> [Your instructions]:
Every record below needs to be written out exactly, apart from the pictures.

____

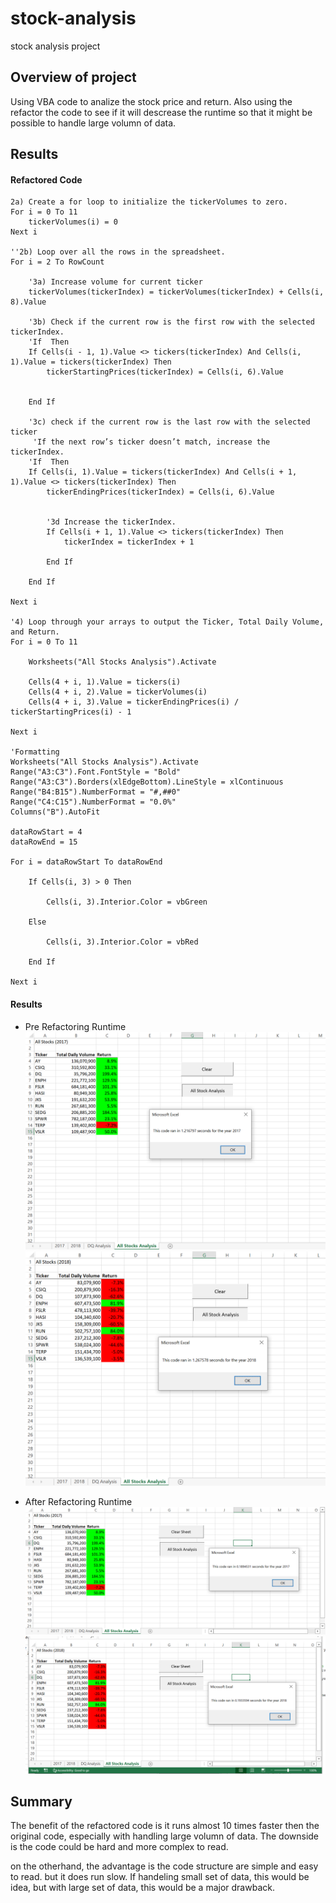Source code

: # stock-analysis
stock analysis project

## Overview of project
Using VBA code to analize the stock price and return. Also using the refactor the code to see if it will descrease the runtime so that it might be possible to handle large volumn of data.

## Results

#### Refactored Code


    2a) Create a for loop to initialize the tickerVolumes to zero.
    For i = 0 To 11
        tickerVolumes(i) = 0
    Next i
        
    ''2b) Loop over all the rows in the spreadsheet.
    For i = 2 To RowCount
    
        '3a) Increase volume for current ticker
        tickerVolumes(tickerIndex) = tickerVolumes(tickerIndex) + Cells(i, 8).Value
        
        '3b) Check if the current row is the first row with the selected tickerIndex.
        'If  Then
        If Cells(i - 1, 1).Value <> tickers(tickerIndex) And Cells(i, 1).Value = tickers(tickerIndex) Then
            tickerStartingPrices(tickerIndex) = Cells(i, 6).Value
            
            
        End If
        
        '3c) check if the current row is the last row with the selected ticker
         'If the next row’s ticker doesn’t match, increase the tickerIndex.
        'If  Then
        If Cells(i, 1).Value = tickers(tickerIndex) And Cells(i + 1, 1).Value <> tickers(tickerIndex) Then
            tickerEndingPrices(tickerIndex) = Cells(i, 6).Value
            
            
            '3d Increase the tickerIndex.
            If Cells(i + 1, 1).Value <> tickers(tickerIndex) Then
                tickerIndex = tickerIndex + 1
                
            End If
            
        End If
    
    Next i
    
    '4) Loop through your arrays to output the Ticker, Total Daily Volume, and Return.
    For i = 0 To 11
        
        Worksheets("All Stocks Analysis").Activate
        
        Cells(4 + i, 1).Value = tickers(i)
        Cells(4 + i, 2).Value = tickerVolumes(i)
        Cells(4 + i, 3).Value = tickerEndingPrices(i) / tickerStartingPrices(i) - 1
        
    Next i
    
    'Formatting
    Worksheets("All Stocks Analysis").Activate
    Range("A3:C3").Font.FontStyle = "Bold"
    Range("A3:C3").Borders(xlEdgeBottom).LineStyle = xlContinuous
    Range("B4:B15").NumberFormat = "#,##0"
    Range("C4:C15").NumberFormat = "0.0%"
    Columns("B").AutoFit

    dataRowStart = 4
    dataRowEnd = 15

    For i = dataRowStart To dataRowEnd
        
        If Cells(i, 3) > 0 Then
            
            Cells(i, 3).Interior.Color = vbGreen
            
        Else
        
            Cells(i, 3).Interior.Color = vbRed
            
        End If
        
    Next i

#### Results
- Pre Refactoring Runtime
![2017_initial_code.png](Resources/2017_initial_code.png) 
![2018_initial_code.png](Resources/2018_initial_code.png)


- After Refactoring Runtime
![2017_refactored.png](Resources/2017_refactored.png) 
![2018_refactored.png](Resources/2018_refactored.png)

## Summary

The benefit of the refactored code is it runs almost 10 times faster then the original code, especially with handling large volumn of data. The downside is the code could be hard and more complex to read.

on the otherhand, the advantage is the code structure are simple and easy to read. but it does run slow. If handeling small set of data, this would be idea, but with large set of data, this would be a major drawback.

____

> [Solution for this problem]:
Source code

: # stock-analysis
stock analysis project

## Overview of project
Using VBA code to analize the stock price and return. Also using the refactor the code to see if it will descrease the runtime so that it might be possible to handle large volumn of data.

## Results

#### Refactored Code


    2a) Create a for loop to initialize the tickerVolumes to zero.
    For i = 0 To 11
        tickerVolumes(i) = 0
    Next i
        
    ''2b) Loop over all the rows in the spreadsheet.
    For i = 2 To RowCount
    
        '3a) Increase volume for current ticker
        tickerVolumes(tickerIndex) = tickerVolumes(tickerIndex) + Cells(i, 8).Value
        
        '3b) Check if the current row is the first row with the selected tickerIndex.
        'If  Then
        If Cells(i - 1, 1).Value <> tickers(tickerIndex) And Cells(i, 1).Value = tickers(tickerIndex) Then
            tickerStartingPrices(tickerIndex) = Cells(i, 6).Value
            
            
        End If
        
        '3c) check if the current row is the last row with the selected ticker
         'If the next row’s ticker doesn’t match, increase the tickerIndex.
        'If  Then
        If Cells(i, 1).Value = tickers(tickerIndex) And Cells(i + 1, 1).Value <> tickers(tickerIndex) Then
            tickerEndingPrices(tickerIndex) = Cells(i, 6).Value
            
            
            '3d Increase the tickerIndex.
            If Cells(i + 1, 1).Value <> tickers(tickerIndex) Then
                tickerIndex = tickerIndex + 1
                
            End If
            
        End If
    
    Next i
    
    '4) Loop through your arrays to output the Ticker, Total Daily Volume, and Return.
    For i = 0 To 11
        
        Worksheets("All Stocks Analysis").Activate
        
        Cells(4 + i, 1).Value = tickers(i)
        Cells(4 + i, 2).Value = tickerVolumes(i)
        Cells(4 + i, 3).Value = tickerEndingPrices(i) / tickerStartingPrices(i) - 1
        
    Next i
    
    'Formatting
    Worksheets("All Stocks Analysis").Activate
    Range("A3:C3").Font.FontStyle = "Bold"
    Range("A3:C3").Borders(xlEdgeBottom).LineStyle = xlContinuous
    Range("B4:B15").NumberFormat = "#,##0"
    Range("C4:C15").NumberFormat = "0.0%"
    Columns("B").AutoFit

    dataRowStart = 4
    dataRowEnd = 15

    For i = dataRowStart To dataRowEnd
        
        If Cells(i, 3) > 0 Then
            
            Cells(i, 3).Interior.Color = vbGreen
            
        Else
        
            Cells(i, 3).Interior.Color = vbRed
            
        End If
        
    Next i

#### Results
- Pre Refactoring Runtime
![2017_initial_code.png](Resources/2017_initial_code.png) 
![2018_initial_code.png](Resources/2018_initial_code.png)


- After Refactoring Runtime
![2017_refactored.png](Resources/2017_refactored.png) 
![2018_refactored.png](Resources/2018_refactored.png)

## Summary

The benefit of the refactored code is it runs almost 10 times faster then the original code, especially with handling large volumn of data. The downside is the code could be hard and more complex to read.

on the otherhand, the advantage is the code structure are simple and easy to read. but it does run slow. If handeling small set of data, this would be idea, but with large set of data, this would be a major drawback.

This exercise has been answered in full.